__What is required__:
Output all of the material exactly; leave out no line.
=== Section Start ===
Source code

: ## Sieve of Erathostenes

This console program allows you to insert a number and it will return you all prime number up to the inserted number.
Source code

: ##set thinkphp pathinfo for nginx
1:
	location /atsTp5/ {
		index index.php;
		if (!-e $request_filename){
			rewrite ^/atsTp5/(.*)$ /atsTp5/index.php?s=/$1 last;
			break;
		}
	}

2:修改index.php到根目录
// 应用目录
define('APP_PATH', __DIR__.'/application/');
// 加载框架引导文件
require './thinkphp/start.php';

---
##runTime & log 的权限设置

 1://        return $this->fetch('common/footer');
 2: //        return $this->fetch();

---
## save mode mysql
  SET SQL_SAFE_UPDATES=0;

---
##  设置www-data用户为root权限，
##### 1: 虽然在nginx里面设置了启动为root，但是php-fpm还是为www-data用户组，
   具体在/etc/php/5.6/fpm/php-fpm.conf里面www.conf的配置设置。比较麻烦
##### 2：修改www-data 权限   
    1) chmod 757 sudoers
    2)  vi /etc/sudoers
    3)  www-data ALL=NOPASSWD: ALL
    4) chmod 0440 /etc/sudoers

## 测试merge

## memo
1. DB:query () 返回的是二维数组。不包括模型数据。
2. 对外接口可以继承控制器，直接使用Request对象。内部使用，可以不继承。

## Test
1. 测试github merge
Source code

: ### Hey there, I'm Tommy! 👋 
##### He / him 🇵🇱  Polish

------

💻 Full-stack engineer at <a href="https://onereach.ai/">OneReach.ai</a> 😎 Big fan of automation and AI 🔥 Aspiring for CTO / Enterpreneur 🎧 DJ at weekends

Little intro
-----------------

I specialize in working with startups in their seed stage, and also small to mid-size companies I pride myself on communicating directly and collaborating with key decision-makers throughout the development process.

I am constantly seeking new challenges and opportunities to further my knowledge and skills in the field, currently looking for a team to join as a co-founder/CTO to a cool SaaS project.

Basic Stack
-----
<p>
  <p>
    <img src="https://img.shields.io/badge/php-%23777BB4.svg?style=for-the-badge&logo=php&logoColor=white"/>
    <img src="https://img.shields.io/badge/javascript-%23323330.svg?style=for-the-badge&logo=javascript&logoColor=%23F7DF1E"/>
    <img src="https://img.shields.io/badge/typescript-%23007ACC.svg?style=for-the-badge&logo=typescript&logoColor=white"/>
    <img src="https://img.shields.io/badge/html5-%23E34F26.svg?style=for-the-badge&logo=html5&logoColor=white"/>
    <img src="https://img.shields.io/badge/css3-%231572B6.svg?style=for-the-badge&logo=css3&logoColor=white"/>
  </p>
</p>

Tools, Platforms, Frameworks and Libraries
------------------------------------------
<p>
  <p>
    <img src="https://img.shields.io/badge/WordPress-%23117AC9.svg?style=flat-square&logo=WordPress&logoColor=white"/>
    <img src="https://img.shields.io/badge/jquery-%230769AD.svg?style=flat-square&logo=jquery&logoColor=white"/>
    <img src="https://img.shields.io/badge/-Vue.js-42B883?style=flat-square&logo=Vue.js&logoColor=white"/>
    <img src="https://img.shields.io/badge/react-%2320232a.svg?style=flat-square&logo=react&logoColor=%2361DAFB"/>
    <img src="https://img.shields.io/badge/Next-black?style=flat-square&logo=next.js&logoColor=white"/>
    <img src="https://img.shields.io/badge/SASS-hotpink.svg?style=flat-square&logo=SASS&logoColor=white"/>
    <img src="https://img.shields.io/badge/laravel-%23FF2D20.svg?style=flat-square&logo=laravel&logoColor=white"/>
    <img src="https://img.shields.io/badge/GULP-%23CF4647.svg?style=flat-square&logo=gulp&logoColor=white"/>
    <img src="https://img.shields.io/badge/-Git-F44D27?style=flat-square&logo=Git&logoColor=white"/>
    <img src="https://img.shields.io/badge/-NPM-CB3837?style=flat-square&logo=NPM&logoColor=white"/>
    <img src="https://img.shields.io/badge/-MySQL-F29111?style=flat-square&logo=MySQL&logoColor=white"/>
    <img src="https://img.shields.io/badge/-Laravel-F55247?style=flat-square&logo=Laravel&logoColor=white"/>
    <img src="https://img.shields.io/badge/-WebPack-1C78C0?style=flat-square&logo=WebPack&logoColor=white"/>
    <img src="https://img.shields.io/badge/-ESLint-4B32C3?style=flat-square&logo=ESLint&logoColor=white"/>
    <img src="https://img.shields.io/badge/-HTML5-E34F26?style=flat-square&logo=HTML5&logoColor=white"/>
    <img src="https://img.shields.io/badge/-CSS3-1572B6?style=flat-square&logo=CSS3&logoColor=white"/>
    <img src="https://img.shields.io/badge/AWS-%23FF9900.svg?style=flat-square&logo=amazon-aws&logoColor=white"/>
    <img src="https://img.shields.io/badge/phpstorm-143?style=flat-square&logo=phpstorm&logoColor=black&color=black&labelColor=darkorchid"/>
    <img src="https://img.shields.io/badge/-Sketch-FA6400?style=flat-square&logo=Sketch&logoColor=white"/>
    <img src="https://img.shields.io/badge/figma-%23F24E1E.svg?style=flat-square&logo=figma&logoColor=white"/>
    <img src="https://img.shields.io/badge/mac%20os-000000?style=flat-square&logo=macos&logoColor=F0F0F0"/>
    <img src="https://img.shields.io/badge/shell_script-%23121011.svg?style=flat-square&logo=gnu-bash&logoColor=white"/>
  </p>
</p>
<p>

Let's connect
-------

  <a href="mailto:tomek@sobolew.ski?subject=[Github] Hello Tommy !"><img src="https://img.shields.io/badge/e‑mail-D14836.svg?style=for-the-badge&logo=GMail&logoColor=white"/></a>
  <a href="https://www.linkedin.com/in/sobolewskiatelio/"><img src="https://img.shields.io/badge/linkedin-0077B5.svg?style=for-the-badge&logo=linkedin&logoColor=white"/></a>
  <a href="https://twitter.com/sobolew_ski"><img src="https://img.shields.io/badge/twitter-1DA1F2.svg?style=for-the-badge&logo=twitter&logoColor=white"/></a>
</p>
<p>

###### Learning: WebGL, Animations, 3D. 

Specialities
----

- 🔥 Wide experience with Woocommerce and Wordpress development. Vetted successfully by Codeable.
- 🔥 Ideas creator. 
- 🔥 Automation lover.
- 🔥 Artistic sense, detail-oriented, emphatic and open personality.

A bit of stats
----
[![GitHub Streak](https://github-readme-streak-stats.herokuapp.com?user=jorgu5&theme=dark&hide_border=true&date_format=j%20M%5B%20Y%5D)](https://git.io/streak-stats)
=== Section End ===
__Answer for the task__:
Source code

: ## Sieve of Erathostenes

This console program allows you to insert a number and it will return you all prime number up to the inserted number.
Source code

: ##set thinkphp pathinfo for nginx
1:
	location /atsTp5/ {
		index index.php;
		if (!-e $request_filename){
			rewrite ^/atsTp5/(.*)$ /atsTp5/index.php?s=/$1 last;
			break;
		}
	}

2:修改index.php到根目录
// 应用目录
define('APP_PATH', __DIR__.'/application/');
// 加载框架引导文件
require './thinkphp/start.php';

---
##runTime & log 的权限设置

 1://        return $this->fetch('common/footer');
 2: //        return $this->fetch();

---
## save mode mysql
  SET SQL_SAFE_UPDATES=0;

---
##  设置www-data用户为root权限，
##### 1: 虽然在nginx里面设置了启动为root，但是php-fpm还是为www-data用户组，
   具体在/etc/php/5.6/fpm/php-fpm.conf里面www.conf的配置设置。比较麻烦
##### 2：修改www-data 权限   
    1) chmod 757 sudoers
    2)  vi /etc/sudoers
    3)  www-data ALL=NOPASSWD: ALL
    4) chmod 0440 /etc/sudoers

## 测试merge

## memo
1. DB:query () 返回的是二维数组。不包括模型数据。
2. 对外接口可以继承控制器，直接使用Request对象。内部使用，可以不继承。

## Test
1. 测试github merge
Source code

: ### Hey there, I'm Tommy! 👋 
##### He / him 🇵🇱  Polish

------

💻 Full-stack engineer at <a href="https://onereach.ai/">OneReach.ai</a> 😎 Big fan of automation and AI 🔥 Aspiring for CTO / Enterpreneur 🎧 DJ at weekends

Little intro
-----------------

I specialize in working with startups in their seed stage, and also small to mid-size companies I pride myself on communicating directly and collaborating with key decision-makers throughout the development process.

I am constantly seeking new challenges and opportunities to further my knowledge and skills in the field, currently looking for a team to join as a co-founder/CTO to a cool SaaS project.

Basic Stack
-----
<p>
  <p>
    <img src="https://img.shields.io/badge/php-%23777BB4.svg?style=for-the-badge&logo=php&logoColor=white"/>
    <img src="https://img.shields.io/badge/javascript-%23323330.svg?style=for-the-badge&logo=javascript&logoColor=%23F7DF1E"/>
    <img src="https://img.shields.io/badge/typescript-%23007ACC.svg?style=for-the-badge&logo=typescript&logoColor=white"/>
    <img src="https://img.shields.io/badge/html5-%23E34F26.svg?style=for-the-badge&logo=html5&logoColor=white"/>
    <img src="https://img.shields.io/badge/css3-%231572B6.svg?style=for-the-badge&logo=css3&logoColor=white"/>
  </p>
</p>

Tools, Platforms, Frameworks and Libraries
------------------------------------------
<p>
  <p>
    <img src="https://img.shields.io/badge/WordPress-%23117AC9.svg?style=flat-square&logo=WordPress&logoColor=white"/>
    <img src="https://img.shields.io/badge/jquery-%230769AD.svg?style=flat-square&logo=jquery&logoColor=white"/>
    <img src="https://img.shields.io/badge/-Vue.js-42B883?style=flat-square&logo=Vue.js&logoColor=white"/>
    <img src="https://img.shields.io/badge/react-%2320232a.svg?style=flat-square&logo=react&logoColor=%2361DAFB"/>
    <img src="https://img.shields.io/badge/Next-black?style=flat-square&logo=next.js&logoColor=white"/>
    <img src="https://img.shields.io/badge/SASS-hotpink.svg?style=flat-square&logo=SASS&logoColor=white"/>
    <img src="https://img.shields.io/badge/laravel-%23FF2D20.svg?style=flat-square&logo=laravel&logoColor=white"/>
    <img src="https://img.shields.io/badge/GULP-%23CF4647.svg?style=flat-square&logo=gulp&logoColor=white"/>
    <img src="https://img.shields.io/badge/-Git-F44D27?style=flat-square&logo=Git&logoColor=white"/>
    <img src="https://img.shields.io/badge/-NPM-CB3837?style=flat-square&logo=NPM&logoColor=white"/>
    <img src="https://img.shields.io/badge/-MySQL-F29111?style=flat-square&logo=MySQL&logoColor=white"/>
    <img src="https://img.shields.io/badge/-Laravel-F55247?style=flat-square&logo=Laravel&logoColor=white"/>
    <img src="https://img.shields.io/badge/-WebPack-1C78C0?style=flat-square&logo=WebPack&logoColor=white"/>
    <img src="https://img.shields.io/badge/-ESLint-4B32C3?style=flat-square&logo=ESLint&logoColor=white"/>
    <img src="https://img.shields.io/badge/-HTML5-E34F26?style=flat-square&logo=HTML5&logoColor=white"/>
    <img src="https://img.shields.io/badge/-CSS3-1572B6?style=flat-square&logo=CSS3&logoColor=white"/>
    <img src="https://img.shields.io/badge/AWS-%23FF9900.svg?style=flat-square&logo=amazon-aws&logoColor=white"/>
    <img src="https://img.shields.io/badge/phpstorm-143?style=flat-square&logo=phpstorm&logoColor=black&color=black&labelColor=darkorchid"/>
    <img src="https://img.shields.io/badge/-Sketch-FA6400?style=flat-square&logo=Sketch&logoColor=white"/>
    <img src="https://img.shields.io/badge/figma-%23F24E1E.svg?style=flat-square&logo=figma&logoColor=white"/>
    <img src="https://img.shields.io/badge/mac%20os-000000?style=flat-square&logo=macos&logoColor=F0F0F0"/>
    <img src="https://img.shields.io/badge/shell_script-%23121011.svg?style=flat-square&logo=gnu-bash&logoColor=white"/>
  </p>
</p>
<p>

Let's connect
-------

  <a href="mailto:tomek@sobolew.ski?subject=[Github] Hello Tommy !"><img src="https://img.shields.io/badge/e‑mail-D14836.svg?style=for-the-badge&logo=GMail&logoColor=white"/></a>
  <a href="https://www.linkedin.com/in/sobolewskiatelio/"><img src="https://img.shields.io/badge/linkedin-0077B5.svg?style=for-the-badge&logo=linkedin&logoColor=white"/></a>
  <a href="https://twitter.com/sobolew_ski"><img src="https://img.shields.io/badge/twitter-1DA1F2.svg?style=for-the-badge&logo=twitter&logoColor=white"/></a>
</p>
<p>

###### Learning: WebGL, Animations, 3D. 

Specialities
----

- 🔥 Wide experience with Woocommerce and Wordpress development. Vetted successfully by Codeable.
- 🔥 Ideas creator. 
- 🔥 Automation lover.
- 🔥 Artistic sense, detail-oriented, emphatic and open personality.

A bit of stats
----
[![GitHub Streak](https://github-readme-streak-stats.herokuapp.com?user=jorgu5&theme=dark&hide_border=true&date_format=j%20M%5B%20Y%5D)](https://git.io/streak-stats)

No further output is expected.